Problem statement: Which lines of the records below contain the string "using"? Report each of them.

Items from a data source

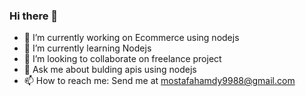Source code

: ### Hi there 👋


- 🔭 I’m currently working on Ecommerce using nodejs
- 🌱 I’m currently learning Nodejs
- 👯 I’m looking to collaborate on freelance project
- 💬 Ask me about bulding apis using nodejs
- 📫 How to reach me: Send me at mostafahamdy9988@gmail.com

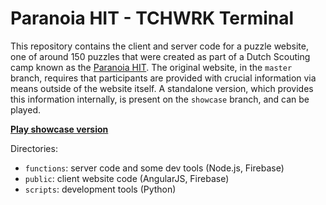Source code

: # Paranoia HIT - TCHWRK Terminal

This repository contains the client and server code for a puzzle website, one of around 150 puzzles that were created as part of a Dutch Scouting camp known as the [Paranoia HIT](http://paranoia.50noord.nl/). The original website, in the `master` branch, requires that participants are provided with crucial information via means outside of the website itself. A standalone version, which provides this information internally, is present on the `showcase` branch, and can be played.

**[Play showcase version](https://tchwrk.marein.net/)**

Directories:

- `functions`: server code and some dev tools (Node.js, Firebase)
- `public`: client website code (AngularJS, Firebase)
- `scripts`: development tools (Python)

Task output:
- 🔭 I’m currently working on Ecommerce using nodejs
- 💬 Ask me about bulding apis using nodejs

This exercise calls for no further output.